Dott. Simone Fappanni (studioso d’arte )


Un continuo approccio a nuove tecniche. di Licinio Dott. Boarini
Pubblicato dalla Enciclopedia d'Arte Biennale
anno 1984 - 85

V.Rainieri Ha cominciato ad interessarsi alle arti figurative da giovanissimo con particolare attenzione alla grafica, conseguendo fin da subito ampi consensi; in seguito ha iniziato ad interessarsi al paesaggio ed alla figura con un continuo approccio a nuove tecniche. Presente a numerose occasioni artistiche ha conseguito sempre riconoscimenti e premi tra i primi classificati.
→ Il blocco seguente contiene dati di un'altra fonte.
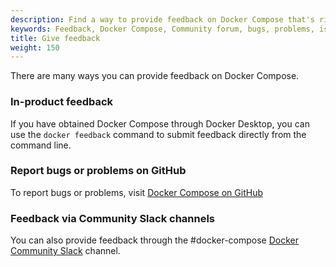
 ```yaml
---
description: Find a way to provide feedback on Docker Compose that's right for you 
keywords: Feedback, Docker Compose, Community forum, bugs, problems, issues
title: Give feedback
weight: 150
---
```


There are many ways you can provide feedback on Docker Compose.

### In-product feedback

If you have obtained Docker Compose through Docker Desktop, you can use the `docker feedback` command to submit feedback directly from the command line.

<script async id="asciicast-KkC0fFrhV8nAzvXUGqay06UXx" src="https://asciinema.org/a/KkC0fFrhV8nAzvXUGqay06UXx.js"></script>

### Report bugs or problems on GitHub

To report bugs or problems, visit [Docker Compose on GitHub](https://github.com/docker/compose/issues)

### Feedback via Community Slack channels

You can also provide feedback through the #docker-compose [Docker Community Slack](https://dockr.ly/comm-slack) channel.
Sue opere sono presenti presso numerose collezioni private ed enti pubblici.
<< Le ascendenze figurali di Vittorio Rainieri pescano molto al largo le loro prime incidenze espressive: sono stati infatti sollecitazioni quasi parapsicologiche ad influenzare la sua disponibilità grafica con immagini captate in questo imprevedibile cosmo emblematico e, dai primi approcci all' arrivo del colore, è stato un rapido susseguirsi di immagini, a volte geometrizzate, vorticanti in ambiente di misteriose anche se ben precisate connotazioni dense di arcani significati. Passare da simile stallo descrittivo alle composizioni naturalistiche e al paesaggio, il passo anche se tormentato agli inizi, è stato rapido e preciso; visioni dei luoghi, atmosfere vaporose della Padania, racimoli panoranici della Bassa hanno cominciato a popolare la tavolozza del Rainieri sempre più vivida a suggestiva nel rimarco, nelle pungenze emergenti da quei pingui esterni ubertosi e densi di fermenti e di nebbia! >> 
 
( C. d. A. Licinio Dott. Boarini 1984 )


Gustare la visione di un Arte oltre l’Arte. di U. Zappavigna
Pubblicato dalla Enciclopedia d'Arte Biennale
anno 1987 - 88

Victor Il Pittore. L’ Ho assistito a dar l’assalto alla barricata della pittura. ora ci pare giusto dire che sta affiorando un vero pittore. Ciò che conta è il gustare la visione di un Arte oltre l’Arte. Al di là dei tempi. Proposizioni teoriche, che l’artista neppure tenta di nascondere dietro ad un facile e anemico velario di un’etichetta purchè sia. Il nostro Rainieri. affonda in profondità, i suoi mezzi in quel terreno dalla superficie ormai sterile, partendo da una linea, solo apparentemente piatta, disegni dagli effetti puramente scenografici; ma quando su quelle superfici vibratili depone cose e figu­re avvolte nel proprio colore, quel colore medesimo pare ricevere, per effetto ma­gico, un impulso vitale autonomo, mutevole, al punto che il soggetto rappresentato sulle sue tele (complice la luce del momento) ne reinventa la lettura come il guardare dentro un caleidoscopio, creando risultati di lettura sempre nuovi. Nel combusto stesso di quanto vi è di figurativo e di informale, reca di per se un calore esistenziale, direi carnale. Ma il punto è un altro ed è il mistero di quella luce bianca che ti ghermisce, ti perseguita e suscita in te vertigini di abissi senza fondo e qui il disagio si fa addirittura fisico, finchè… scopri entusiasta la felice intuizione di base da parte dell'artista che è quella di servirsi della luce. Luce, che ha il privilegio consentito a pochi elementi di trasfor­marsi in continuazione. Elemento che scava, attenua, intensifica i colori e illumina il soggetto con aspetti poetici ed inattesi, in una parola ribalta quello che era l’originale ordine compositivo, estraendone una nuova, e quindi un’al­tra ancora, pur restando in fondo sempre la medesima. Secondo me tutto ciò sfugge perfino alla tensione creativa del suo autore e a tra­dirlo fu un luccichio strano di stupore che colsi in flagrante nel suo sguardo, mentre osservava la sua ultima opera, (Donna alla finestra) come se quell'opera non fosse opera sua, ma di un altro, di un nessuno o di un mago.